▶ [WHAT TO WORK ON] Show all lines of the entries in which the word "Absolute" is found.

Plain-text document sources:
——————

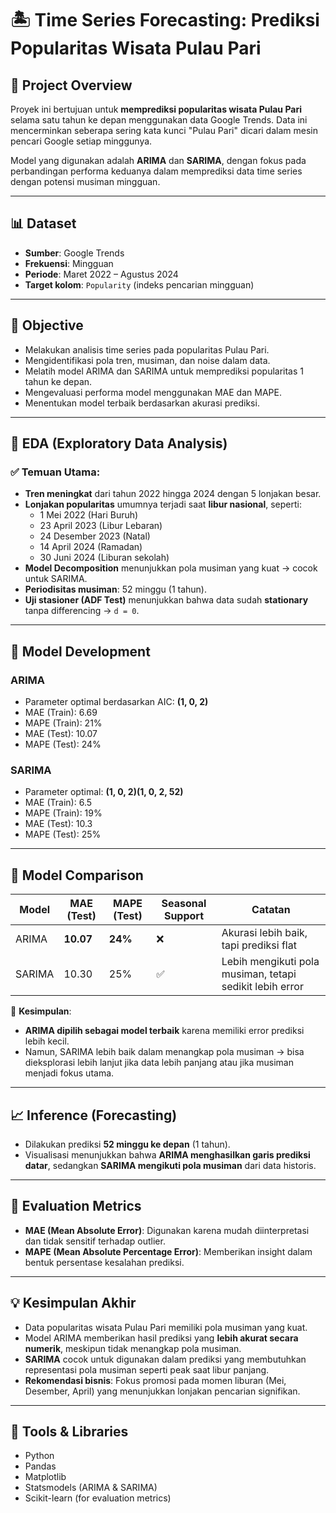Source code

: # 🏝️ Time Series Forecasting: Prediksi Popularitas Wisata Pulau Pari

## 📌 Project Overview

Proyek ini bertujuan untuk **memprediksi popularitas wisata Pulau Pari** selama satu tahun ke depan menggunakan data Google Trends. Data ini mencerminkan seberapa sering kata kunci "Pulau Pari" dicari dalam mesin pencari Google setiap minggunya.

Model yang digunakan adalah **ARIMA** dan **SARIMA**, dengan fokus pada perbandingan performa keduanya dalam memprediksi data time series dengan potensi musiman mingguan.

---

## 📊 Dataset

- **Sumber**: Google Trends
- **Frekuensi**: Mingguan
- **Periode**: Maret 2022 – Agustus 2024
- **Target kolom**: `Popularity` (indeks pencarian mingguan)

---

## 🎯 Objective

- Melakukan analisis time series pada popularitas Pulau Pari.
- Mengidentifikasi pola tren, musiman, dan noise dalam data.
- Melatih model ARIMA dan SARIMA untuk memprediksi popularitas 1 tahun ke depan.
- Mengevaluasi performa model menggunakan MAE dan MAPE.
- Menentukan model terbaik berdasarkan akurasi prediksi.

---

## 🧪 EDA (Exploratory Data Analysis)

### ✅ Temuan Utama:

- **Tren meningkat** dari tahun 2022 hingga 2024 dengan 5 lonjakan besar.
- **Lonjakan popularitas** umumnya terjadi saat **libur nasional**, seperti:
  - 1 Mei 2022 (Hari Buruh)
  - 23 April 2023 (Libur Lebaran)
  - 24 Desember 2023 (Natal)
  - 14 April 2024 (Ramadan)
  - 30 Juni 2024 (Liburan sekolah)
- **Model Decomposition** menunjukkan pola musiman yang kuat → cocok untuk SARIMA.
- **Periodisitas musiman**: 52 minggu (1 tahun).
- **Uji stasioner (ADF Test)** menunjukkan bahwa data sudah **stationary** tanpa differencing → `d = 0`.

---

## 🔧 Model Development

### ARIMA
- Parameter optimal berdasarkan AIC: **(1, 0, 2)**
- MAE (Train): 6.69
- MAPE (Train): 21%
- MAE (Test): 10.07
- MAPE (Test): 24%

### SARIMA
- Parameter optimal: **(1, 0, 2)(1, 0, 2, 52)**
- MAE (Train): 6.5
- MAPE (Train): 19%
- MAE (Test): 10.3
- MAPE (Test): 25%

---

## 🧠 Model Comparison

| Model  | MAE (Test) | MAPE (Test) | Seasonal Support | Catatan |
|--------|------------|-------------|------------------|---------|
| ARIMA  | **10.07**  | **24%**     | ❌               | Akurasi lebih baik, tapi prediksi flat |
| SARIMA | 10.30      | 25%         | ✅               | Lebih mengikuti pola musiman, tetapi sedikit lebih error |

🔎 **Kesimpulan**:
- **ARIMA dipilih sebagai model terbaik** karena memiliki error prediksi lebih kecil.
- Namun, SARIMA lebih baik dalam menangkap pola musiman → bisa dieksplorasi lebih lanjut jika data lebih panjang atau jika musiman menjadi fokus utama.

---

## 📈 Inference (Forecasting)

- Dilakukan prediksi **52 minggu ke depan** (1 tahun).
- Visualisasi menunjukkan bahwa **ARIMA menghasilkan garis prediksi datar**, sedangkan **SARIMA mengikuti pola musiman** dari data historis.

---

## 🧾 Evaluation Metrics

- **MAE (Mean Absolute Error)**: Digunakan karena mudah diinterpretasi dan tidak sensitif terhadap outlier.
- **MAPE (Mean Absolute Percentage Error)**: Memberikan insight dalam bentuk persentase kesalahan prediksi.

---

## 💡 Kesimpulan Akhir

- Data popularitas wisata Pulau Pari memiliki pola musiman yang kuat.
- Model ARIMA memberikan hasil prediksi yang **lebih akurat secara numerik**, meskipun tidak menangkap pola musiman.
- **SARIMA** cocok untuk digunakan dalam prediksi yang membutuhkan representasi pola musiman seperti peak saat libur panjang.
- **Rekomendasi bisnis**: Fokus promosi pada momen liburan (Mei, Desember, April) yang menunjukkan lonjakan pencarian signifikan.

---

## 🧠 Tools & Libraries

- Python
- Pandas
- Matplotlib
- Statsmodels (ARIMA & SARIMA)
- Scikit-learn (for evaluation metrics)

——————

▶ [TASK RESULT]
- **MAE (Mean Absolute Error)**: Digunakan karena mudah diinterpretasi dan tidak sensitif terhadap outlier.
- **MAPE (Mean Absolute Percentage Error)**: Memberikan insight dalam bentuk persentase kesalahan prediksi.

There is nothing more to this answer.